In Sweden, Furniss' proselytizing supported by the Swedish "Save the
Children" organization has infected not only the work of child
psychiatrists, psychologists, and social workers in handling sexual abuse
cases, but also the professional police work (see the Lisa interview in
Table 2). Professionals in cases in other countries have also been seduced
into using the manipulative methods that are promoted by Furniss. The most
extensive and far-reaching damage in a single case, initiated by Furniss'
ideas and activities, is that of the Montessori case in Münster. This case
has been under investigation and trial for more than three years, with one
male educator held in custody for more than two years, suspected of having
molested 63 children. On May 16, 1995, this man was finally acquitted (see
four well-researched articles by Giesela Friedrichsen and Gerhard Mauz in Der
Spiegel: nos 39/1993; 25/1994; 21/1995; 22/1995).
By appointment of the court, professor Günter Köhnken, Kiel University,
Germany, presented a report, dated February 27, 1995. After a thorough scientific examination
and analysis of the available factual statement material and its history of
origin, Köhnken found that the children's alleged statements in the
Montessori case could be a product of misinterpretations, expectations,
suggestibility, learning, group pressure, etc. These alternative hypotheses
have not been tested in the case or as it seems not even thought of.
All
these factors can be traced back to the very beginning of this sad story.
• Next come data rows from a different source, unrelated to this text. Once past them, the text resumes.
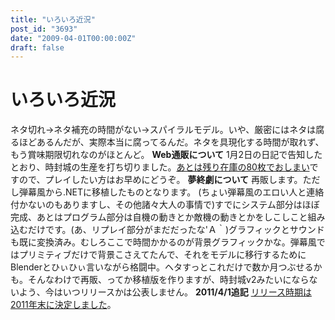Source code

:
 ```yaml
---
title: "いろいろ近況"
post_id: "3693"
date: "2009-04-01T00:00:00Z"
draft: false
---
```


# いろいろ近況

ネタ切れ→ネタ補充の時間がない→スパイラルモデル。いや、厳密にはネタは腐るほどあるんだが、実際本当に腐ってるんだ。ネタを具現化する時間が取れず、もう賞味期限切れなのがほとんど。 **Web通販について** 1月2日の日記で告知したとおり、時封城の生産を打ち切りました。[あとは残り在庫の80枚でおしまい](http://e.danmaq.com/)ですので、プレイしたい方はお早めにどうぞ。 **夢終劇について** 再販します。ただし弾幕風から.NETに移植したものとなります。 (ちょい弾幕風のエロい人と連絡付かないのもありますし、その他諸々大人の事情で)すでにシステム部分はほぼ完成、あとはプログラム部分は自機の動きとか敵機の動きとかをしこしこと組み込むだけです。(あ、リプレイ部分がまだだったな'Ａ｀)グラフィックとサウンドも既に変換済み。むしろここで時間かかるのが背景グラフィックかな。弾幕風ではプリミティブだけで背景こさえてたんで、それをモデルに移行するためにBlenderとひぃひぃ言いながら格闘中。ヘタすっとこれだけで数か月つぶせるかも。そんなわけで再販、ってか移植版を作りますが、時封城v2みたいにならないよう、今はいつリリースかは公表しません。 **2011/4/1追記** [リリース時期は2011年末に決定しました](/3705)。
It is apparent that the self-appointed experts on child sexual abuse
Tilman Furniss and his followers in the child protection organizations
are the originators of this destructive affair. The first
statements are second hand statements made by a child protection worker from
the child abuse organization "Zartbitter." This lady alleges that
a 4-year-old boy said to her, on November 7, 1990, that "Rainer put a
finger in my bottom." This alleged statement was given in answer to the
Zartbitter lady's question, "What do you get when you have fever?"
The 4-year-old boy's alleged answer can have a very simple explanation, such
as having a thermometer put in his bottom. Neither the Zartbitter lady
who
was a close friend of the family nor the boy's parents could ever get the
boy to repeat the alleged statement. Despite that, three months later, on
February 25, 1991, the suspicion founded on this alleged statement
heard by
nobody else but the Zartbitter lady was forwarded to the Leader of the
Kinderhaus and so the "Montessori case" was born and started to
develop.
Since this paper was first presented in October, 1994, the Norwegian
Director of Public Prosecutions (Riksadvokaten) has officially investigated
the handling of the Bjugn Case by the police and the prosecution. In the
final report, the director of the investigation states that
"hypothetical questioning" should not be used in criminal
investigations and that the police and prosecution must stay in control of
what medicine and psychology present in criminal cases.
In the Montessori case the court said that it is irresponsible to use the
hypothetical questioning technique in criminal investigations. Except for
the risk of forcing children to give wrong information, such a method ruins
the possibility of ever finding out what really happened.